Wernicke’s encephalopathy is caused by thiamine (vitamin B1) deficiency and his manifest by a clinical triad of encephalopathy, ocular motor dysfunction, and gate ataxia.  Encephalopathy is characterized by disorientation, indifference and inattentiveness.  Oculomotor abnormalities include nystagmus, lateral rectus palsy and conjugate gaze palsies. Gait ataxia is manifest as walking with a wide-based gait and slow short steps.  Treatment involves intravenous or intramuscular thiamine depending on the severity of the symptoms.
 
Korsakoff’s syndrome is a later neuropsychiatric manifestation of Wernicke’s encephalopathy characterized by striking anterograde and retrograde amnesia with relative preservation of long-term memory and other cognitive skills.  Patients usually do not fully recover.
 
Ventricular enlargement and cognitive dysfunction: Up to 50-70% of chronic alcohol abusers have cognitive deficits.  The ventricle and sulci abnormalities seen in alcoholics decrease with abstinence. There are also micro structural abnormalities in white matter tracks of alcohol abusers.
 
Alcoholic cerebellar degeneration  is a syndrome manifest with gait ataxia where there is degeneration of Purkinje cells in the cerebellar cortex.

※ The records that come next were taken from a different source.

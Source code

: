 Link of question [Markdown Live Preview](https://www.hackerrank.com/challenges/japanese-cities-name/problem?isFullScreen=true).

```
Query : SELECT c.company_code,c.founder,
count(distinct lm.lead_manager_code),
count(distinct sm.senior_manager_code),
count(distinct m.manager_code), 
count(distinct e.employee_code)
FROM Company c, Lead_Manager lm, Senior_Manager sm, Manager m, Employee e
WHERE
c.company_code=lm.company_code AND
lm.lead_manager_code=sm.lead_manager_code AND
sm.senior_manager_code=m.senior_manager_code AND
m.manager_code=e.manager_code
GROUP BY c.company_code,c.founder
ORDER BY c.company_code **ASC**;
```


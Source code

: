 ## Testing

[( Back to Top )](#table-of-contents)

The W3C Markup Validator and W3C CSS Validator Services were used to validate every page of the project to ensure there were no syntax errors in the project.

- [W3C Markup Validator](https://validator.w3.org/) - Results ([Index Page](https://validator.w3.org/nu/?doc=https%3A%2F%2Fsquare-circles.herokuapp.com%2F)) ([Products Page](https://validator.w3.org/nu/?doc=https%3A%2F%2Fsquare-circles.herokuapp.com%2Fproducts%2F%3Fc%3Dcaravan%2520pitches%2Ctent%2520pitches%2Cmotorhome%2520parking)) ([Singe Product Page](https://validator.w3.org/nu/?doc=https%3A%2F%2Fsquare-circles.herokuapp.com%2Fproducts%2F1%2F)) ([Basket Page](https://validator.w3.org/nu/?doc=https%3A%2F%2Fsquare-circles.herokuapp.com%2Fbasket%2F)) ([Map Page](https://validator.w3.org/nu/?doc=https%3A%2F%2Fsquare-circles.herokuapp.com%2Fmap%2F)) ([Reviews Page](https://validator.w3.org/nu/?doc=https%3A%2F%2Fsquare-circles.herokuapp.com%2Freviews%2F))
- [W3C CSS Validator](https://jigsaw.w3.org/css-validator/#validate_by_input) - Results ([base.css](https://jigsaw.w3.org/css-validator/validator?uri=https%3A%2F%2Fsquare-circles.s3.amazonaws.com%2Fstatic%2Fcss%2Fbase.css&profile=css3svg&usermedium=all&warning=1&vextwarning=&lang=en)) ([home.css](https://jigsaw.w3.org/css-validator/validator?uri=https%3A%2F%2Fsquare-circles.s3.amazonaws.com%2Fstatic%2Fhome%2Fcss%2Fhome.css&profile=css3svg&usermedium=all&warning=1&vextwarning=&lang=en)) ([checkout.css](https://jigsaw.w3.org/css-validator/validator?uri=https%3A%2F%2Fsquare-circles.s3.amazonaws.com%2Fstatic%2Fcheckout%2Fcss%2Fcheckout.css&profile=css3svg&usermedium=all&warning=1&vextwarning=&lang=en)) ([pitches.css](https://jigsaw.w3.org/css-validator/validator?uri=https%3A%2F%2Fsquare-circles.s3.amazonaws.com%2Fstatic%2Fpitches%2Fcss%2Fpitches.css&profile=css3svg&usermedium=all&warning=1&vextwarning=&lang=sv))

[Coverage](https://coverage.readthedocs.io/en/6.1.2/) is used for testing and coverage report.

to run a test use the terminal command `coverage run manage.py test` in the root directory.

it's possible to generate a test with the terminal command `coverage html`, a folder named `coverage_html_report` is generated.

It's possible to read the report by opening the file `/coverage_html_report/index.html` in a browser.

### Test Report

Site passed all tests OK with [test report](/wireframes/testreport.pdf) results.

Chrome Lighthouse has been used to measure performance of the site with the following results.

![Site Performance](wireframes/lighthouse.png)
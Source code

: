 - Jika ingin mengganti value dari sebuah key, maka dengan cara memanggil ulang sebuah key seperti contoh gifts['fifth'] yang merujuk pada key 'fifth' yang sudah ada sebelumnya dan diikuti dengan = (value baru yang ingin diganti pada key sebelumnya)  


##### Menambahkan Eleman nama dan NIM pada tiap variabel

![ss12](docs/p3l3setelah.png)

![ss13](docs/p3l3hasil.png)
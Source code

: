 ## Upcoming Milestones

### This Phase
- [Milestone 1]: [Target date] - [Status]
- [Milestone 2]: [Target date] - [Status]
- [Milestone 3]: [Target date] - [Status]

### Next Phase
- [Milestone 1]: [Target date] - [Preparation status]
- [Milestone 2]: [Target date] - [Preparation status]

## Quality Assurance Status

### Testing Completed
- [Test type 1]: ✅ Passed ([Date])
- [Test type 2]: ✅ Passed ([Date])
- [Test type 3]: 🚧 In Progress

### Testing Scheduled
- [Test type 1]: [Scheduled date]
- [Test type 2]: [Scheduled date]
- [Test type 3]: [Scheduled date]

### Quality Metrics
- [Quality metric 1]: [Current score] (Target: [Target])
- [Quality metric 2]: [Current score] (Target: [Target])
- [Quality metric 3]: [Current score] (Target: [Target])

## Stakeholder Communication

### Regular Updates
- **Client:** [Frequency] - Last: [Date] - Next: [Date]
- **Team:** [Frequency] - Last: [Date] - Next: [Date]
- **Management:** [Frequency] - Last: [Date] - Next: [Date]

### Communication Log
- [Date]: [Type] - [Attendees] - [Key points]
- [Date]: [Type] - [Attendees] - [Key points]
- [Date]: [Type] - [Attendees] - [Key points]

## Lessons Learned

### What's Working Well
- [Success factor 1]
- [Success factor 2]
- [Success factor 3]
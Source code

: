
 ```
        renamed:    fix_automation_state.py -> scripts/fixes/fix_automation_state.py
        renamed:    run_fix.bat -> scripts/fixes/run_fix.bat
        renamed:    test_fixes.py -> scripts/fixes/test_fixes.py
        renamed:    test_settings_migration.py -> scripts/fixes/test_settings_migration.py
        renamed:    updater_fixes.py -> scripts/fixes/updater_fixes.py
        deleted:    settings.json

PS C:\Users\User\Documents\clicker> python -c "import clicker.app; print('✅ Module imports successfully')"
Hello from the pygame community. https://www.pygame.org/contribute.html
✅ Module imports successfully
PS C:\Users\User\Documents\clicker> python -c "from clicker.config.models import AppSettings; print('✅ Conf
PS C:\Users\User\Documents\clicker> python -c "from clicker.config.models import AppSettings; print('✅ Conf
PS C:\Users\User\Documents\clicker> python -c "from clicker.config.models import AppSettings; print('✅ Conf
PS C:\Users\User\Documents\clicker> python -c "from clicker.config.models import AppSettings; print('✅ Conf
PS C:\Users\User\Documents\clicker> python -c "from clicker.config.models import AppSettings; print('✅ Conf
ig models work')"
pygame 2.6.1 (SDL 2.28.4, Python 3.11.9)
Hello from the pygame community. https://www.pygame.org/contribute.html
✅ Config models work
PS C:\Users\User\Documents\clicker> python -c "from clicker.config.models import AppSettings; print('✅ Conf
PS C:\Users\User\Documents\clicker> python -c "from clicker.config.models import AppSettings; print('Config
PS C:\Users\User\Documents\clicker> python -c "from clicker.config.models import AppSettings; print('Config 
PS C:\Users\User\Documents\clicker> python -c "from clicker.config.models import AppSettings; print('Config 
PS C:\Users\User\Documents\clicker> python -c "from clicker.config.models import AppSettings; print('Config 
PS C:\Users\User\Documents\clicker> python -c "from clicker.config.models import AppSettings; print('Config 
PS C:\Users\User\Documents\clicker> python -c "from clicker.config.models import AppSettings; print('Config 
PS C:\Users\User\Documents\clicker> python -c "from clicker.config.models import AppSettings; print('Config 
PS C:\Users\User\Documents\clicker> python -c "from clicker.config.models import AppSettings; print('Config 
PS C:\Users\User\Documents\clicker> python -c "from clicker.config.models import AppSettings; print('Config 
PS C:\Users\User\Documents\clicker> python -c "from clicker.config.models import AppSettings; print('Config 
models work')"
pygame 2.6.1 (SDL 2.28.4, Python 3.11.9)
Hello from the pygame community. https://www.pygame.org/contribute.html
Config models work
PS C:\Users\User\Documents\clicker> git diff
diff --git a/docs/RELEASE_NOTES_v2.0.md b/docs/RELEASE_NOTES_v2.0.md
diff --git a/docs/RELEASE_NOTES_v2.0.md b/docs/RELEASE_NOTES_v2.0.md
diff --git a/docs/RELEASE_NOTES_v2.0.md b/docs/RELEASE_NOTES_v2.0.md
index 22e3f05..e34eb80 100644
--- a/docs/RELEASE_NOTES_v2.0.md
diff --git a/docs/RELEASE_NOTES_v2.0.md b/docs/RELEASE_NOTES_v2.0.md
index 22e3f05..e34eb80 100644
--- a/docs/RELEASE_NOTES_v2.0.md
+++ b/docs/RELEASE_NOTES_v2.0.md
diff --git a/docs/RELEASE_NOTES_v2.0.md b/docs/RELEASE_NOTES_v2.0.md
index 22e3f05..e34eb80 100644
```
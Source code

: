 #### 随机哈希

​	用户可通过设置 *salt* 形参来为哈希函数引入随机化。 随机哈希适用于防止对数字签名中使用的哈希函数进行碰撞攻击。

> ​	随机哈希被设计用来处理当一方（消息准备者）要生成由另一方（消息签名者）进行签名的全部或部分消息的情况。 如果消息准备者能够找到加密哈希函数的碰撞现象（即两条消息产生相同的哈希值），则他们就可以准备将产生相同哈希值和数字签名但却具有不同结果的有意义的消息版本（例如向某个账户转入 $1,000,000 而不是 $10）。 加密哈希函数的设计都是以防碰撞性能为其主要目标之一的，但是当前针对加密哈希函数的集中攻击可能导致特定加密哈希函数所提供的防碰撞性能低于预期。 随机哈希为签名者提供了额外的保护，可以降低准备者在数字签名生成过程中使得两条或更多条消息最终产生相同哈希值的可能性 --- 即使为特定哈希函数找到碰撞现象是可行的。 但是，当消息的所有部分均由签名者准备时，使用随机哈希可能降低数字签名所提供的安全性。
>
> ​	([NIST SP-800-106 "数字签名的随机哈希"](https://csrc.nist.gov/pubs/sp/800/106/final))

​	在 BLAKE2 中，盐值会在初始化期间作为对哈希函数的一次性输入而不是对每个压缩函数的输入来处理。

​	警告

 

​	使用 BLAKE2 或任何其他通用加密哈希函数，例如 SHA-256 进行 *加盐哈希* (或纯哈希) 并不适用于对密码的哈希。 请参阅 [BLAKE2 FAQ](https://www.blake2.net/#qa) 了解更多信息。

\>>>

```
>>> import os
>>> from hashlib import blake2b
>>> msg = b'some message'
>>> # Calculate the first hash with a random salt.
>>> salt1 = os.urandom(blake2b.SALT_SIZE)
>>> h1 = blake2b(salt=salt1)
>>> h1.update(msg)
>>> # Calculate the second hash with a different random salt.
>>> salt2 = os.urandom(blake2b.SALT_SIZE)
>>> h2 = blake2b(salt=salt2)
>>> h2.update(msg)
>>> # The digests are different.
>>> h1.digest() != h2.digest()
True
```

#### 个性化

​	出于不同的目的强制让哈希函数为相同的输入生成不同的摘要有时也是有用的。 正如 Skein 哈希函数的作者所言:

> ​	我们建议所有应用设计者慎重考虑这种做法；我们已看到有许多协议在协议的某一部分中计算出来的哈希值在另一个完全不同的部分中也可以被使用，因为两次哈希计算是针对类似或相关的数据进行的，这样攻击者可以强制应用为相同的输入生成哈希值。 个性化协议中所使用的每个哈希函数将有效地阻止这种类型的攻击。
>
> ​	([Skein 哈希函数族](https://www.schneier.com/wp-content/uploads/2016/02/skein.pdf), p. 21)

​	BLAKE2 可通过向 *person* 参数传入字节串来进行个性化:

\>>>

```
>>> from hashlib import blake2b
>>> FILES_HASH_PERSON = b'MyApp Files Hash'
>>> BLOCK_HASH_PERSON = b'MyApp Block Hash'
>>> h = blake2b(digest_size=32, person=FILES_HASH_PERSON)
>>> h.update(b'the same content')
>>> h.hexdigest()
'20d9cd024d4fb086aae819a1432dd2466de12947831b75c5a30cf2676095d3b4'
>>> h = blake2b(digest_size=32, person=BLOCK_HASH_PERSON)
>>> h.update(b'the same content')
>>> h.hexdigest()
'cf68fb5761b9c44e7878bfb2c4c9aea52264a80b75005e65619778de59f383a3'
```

This usually occurs after 10 or more years of excessive alcohol intake.
 
Marchiafava-Bignami disease is a rare disorder with demyelination or degeneration of the corpus callosum occurring in malnourished alcoholics.  This is manifest by dementia, dysarthria, spasticity and an inability to walk.
 
Peripheral neuropathy is a gradual progressive disorder of sensorimotor and autonomic nerves.  Abnormalities are usually symmetric and predominately distal. Symptoms include numbness, paresthesias, burning sensations, pain, weakness, muscular cramps and gate ataxia.
 
Myopathy is observed in up to 60% of hospitalized alcohol users following muscle biopsy.   It can evolve acutely or over weeks or months.